De ce choix découle une intériorisation du personnage, qui par la technique du réalisateur, atteint le spectateur attentif. Avec Amador, Fernando Leon de Aranoa (Princesas, Les Lundis au soleil) nous offre un film humain et poétique. Le réalisateur espagnol nous parle de son nouveau long métrage mais aussi de sa conception du cinéma.

Ce n’est pas la première fois que vos protagonistes sont des immigrants. D’où vous vient cet intérêt pour le destin qui est le leur en Espagne ?

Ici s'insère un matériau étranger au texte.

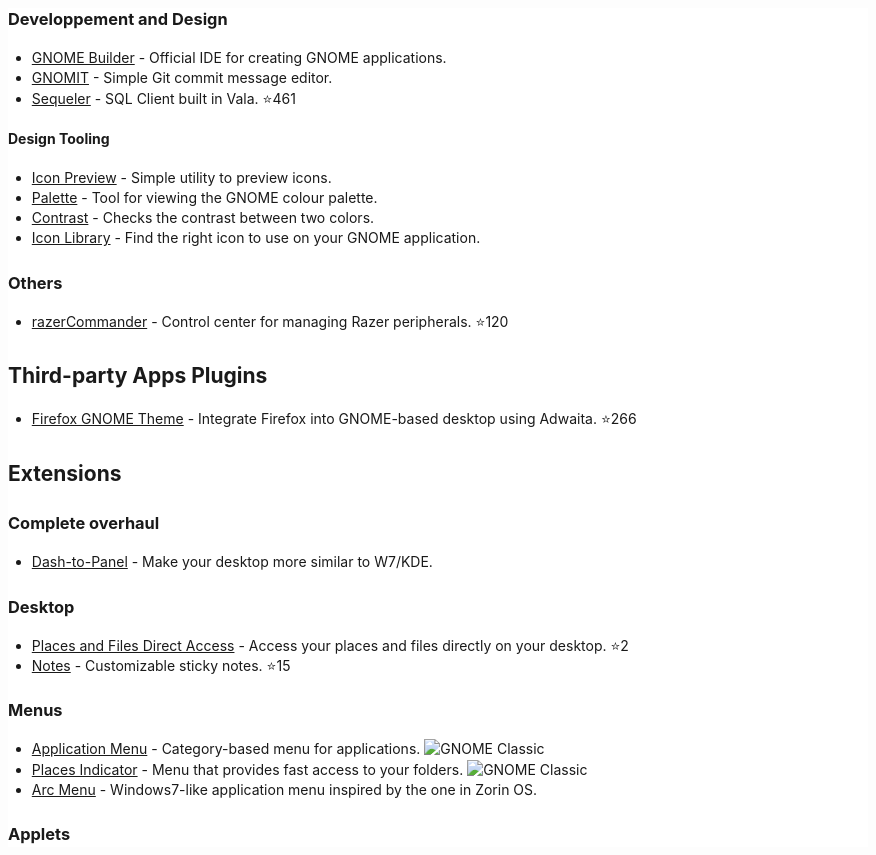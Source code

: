 ### Developpement and Design

- [GNOME Builder](https://wiki.gnome.org/Apps/Builder) - Official IDE for creating GNOME applications.
- [GNOMIT](https://source.ind.ie/gnome/gnomit) - Simple Git commit message editor.
- [Sequeler](https://github.com/Alecaddd/sequeler) - SQL Client built in Vala. :star:461

#### Design Tooling

- [Icon Preview](https://gitlab.gnome.org/World/design/icon-preview) - Simple utility to preview icons.
- [Palette](https://gitlab.gnome.org/World/design/palette) - Tool for viewing the GNOME colour palette.
- [Contrast](https://gitlab.gnome.org/World/design/contrast) - Checks the contrast between two colors.
- [Icon Library](https://gitlab.gnome.org/World/design/icon-library) - Find the right icon to use on your GNOME application.

### Others

- [razerCommander](https://github.com/GabMus/razerCommander) - Control center for managing Razer peripherals. :star:120

## Third-party Apps Plugins

- [Firefox GNOME Theme](https://github.com/rafaelmardojai/firefox-gnome-theme) - Integrate Firefox into GNOME-based desktop using Adwaita. :star:266

## Extensions

### Complete overhaul

- [Dash-to-Panel](https://extensions.gnome.org/extension/1160/dash-to-panel/) - Make your desktop more similar to W7/KDE.

### Desktop

- [Places and Files Direct Access](https://github.com/maoschanz/Places-and-files-direct-access) - Access your places and files directly on your desktop. :star:2
- [Notes](https://github.com/maoschanz/notes-extension-gnome) - Customizable sticky notes. :star:15

### Menus
- [Application Menu](https://extensions.gnome.org/extension/6/applications-menu/) - Category-based menu for applications. ![GNOME Classic][GNOME Core]
- [Places Indicator](https://extensions.gnome.org/extension/8/places-status-indicator/) - Menu that provides fast access to your folders. ![GNOME Classic][GNOME Core]
- [Arc Menu](https://github.com/LinxGem33/Arc-Menu) - Windows7-like application menu inspired by the one in Zorin OS.

### Applets


[GNOME Core]: https://cdn.rawgit.com/kazhnuz/awesome-gnome/master/images/gnome-icon-symbolic.svg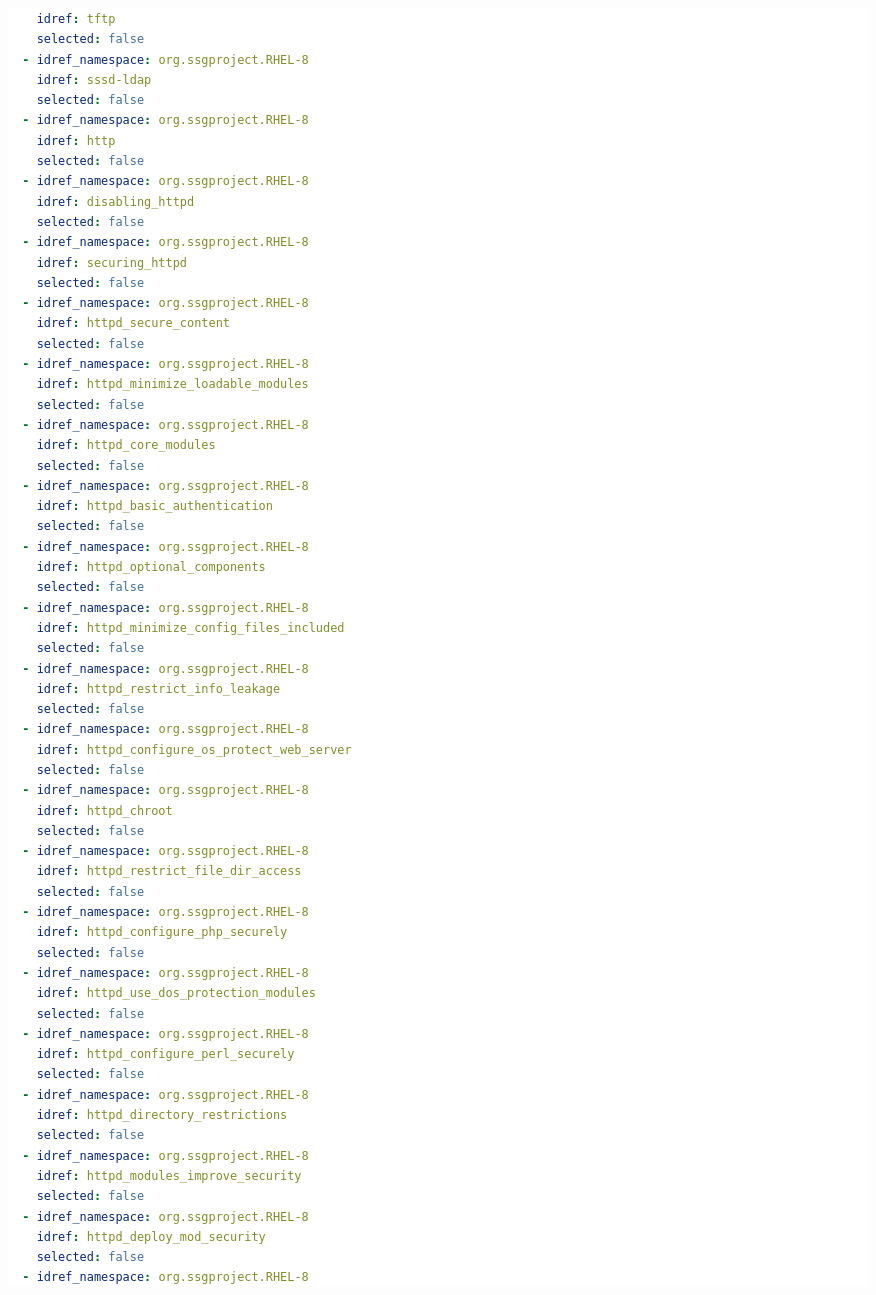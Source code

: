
 ```yaml
    idref: tftp
    selected: false
  - idref_namespace: org.ssgproject.RHEL-8
    idref: sssd-ldap
    selected: false
  - idref_namespace: org.ssgproject.RHEL-8
    idref: http
    selected: false
  - idref_namespace: org.ssgproject.RHEL-8
    idref: disabling_httpd
    selected: false
  - idref_namespace: org.ssgproject.RHEL-8
    idref: securing_httpd
    selected: false
  - idref_namespace: org.ssgproject.RHEL-8
    idref: httpd_secure_content
    selected: false
  - idref_namespace: org.ssgproject.RHEL-8
    idref: httpd_minimize_loadable_modules
    selected: false
  - idref_namespace: org.ssgproject.RHEL-8
    idref: httpd_core_modules
    selected: false
  - idref_namespace: org.ssgproject.RHEL-8
    idref: httpd_basic_authentication
    selected: false
  - idref_namespace: org.ssgproject.RHEL-8
    idref: httpd_optional_components
    selected: false
  - idref_namespace: org.ssgproject.RHEL-8
    idref: httpd_minimize_config_files_included
    selected: false
  - idref_namespace: org.ssgproject.RHEL-8
    idref: httpd_restrict_info_leakage
    selected: false
  - idref_namespace: org.ssgproject.RHEL-8
    idref: httpd_configure_os_protect_web_server
    selected: false
  - idref_namespace: org.ssgproject.RHEL-8
    idref: httpd_chroot
    selected: false
  - idref_namespace: org.ssgproject.RHEL-8
    idref: httpd_restrict_file_dir_access
    selected: false
  - idref_namespace: org.ssgproject.RHEL-8
    idref: httpd_configure_php_securely
    selected: false
  - idref_namespace: org.ssgproject.RHEL-8
    idref: httpd_use_dos_protection_modules
    selected: false
  - idref_namespace: org.ssgproject.RHEL-8
    idref: httpd_configure_perl_securely
    selected: false
  - idref_namespace: org.ssgproject.RHEL-8
    idref: httpd_directory_restrictions
    selected: false
  - idref_namespace: org.ssgproject.RHEL-8
    idref: httpd_modules_improve_security
    selected: false
  - idref_namespace: org.ssgproject.RHEL-8
    idref: httpd_deploy_mod_security
    selected: false
  - idref_namespace: org.ssgproject.RHEL-8
```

L’histoire des gens qui arrivent en Europe ou aux Etats-Unis cherchant une vie meilleure, ces histoires de survie, m’intéressent. Ce sont des personnes pour lesquelles j’ai beaucoup de respect, ce qu’elles font a beaucoup de valeur et de mérite. J’aime dépeindre leur réalité, mais dans Amador ce que je voulais vraiment explorer c’était le sort de Marcela, la situation à laquelle elle est confrontée. Elle doit choisir entre faire ce que ses principes lui dictent et ce vers quoi la nécessité la pousse. Menée par son désir de survie, elle prend une décision qui la déchire pendant tout le film. C’est ce conflit qui surgit de la nécessité qui m’intéressait, parce que je crois qu’à un autre niveau que celui de Marcela, on se retrouve tous face à cette situation : faire quelque chose que nous ne ferions pas habituellement mais qui peut nous servir pour notre carrière, pour notre vie…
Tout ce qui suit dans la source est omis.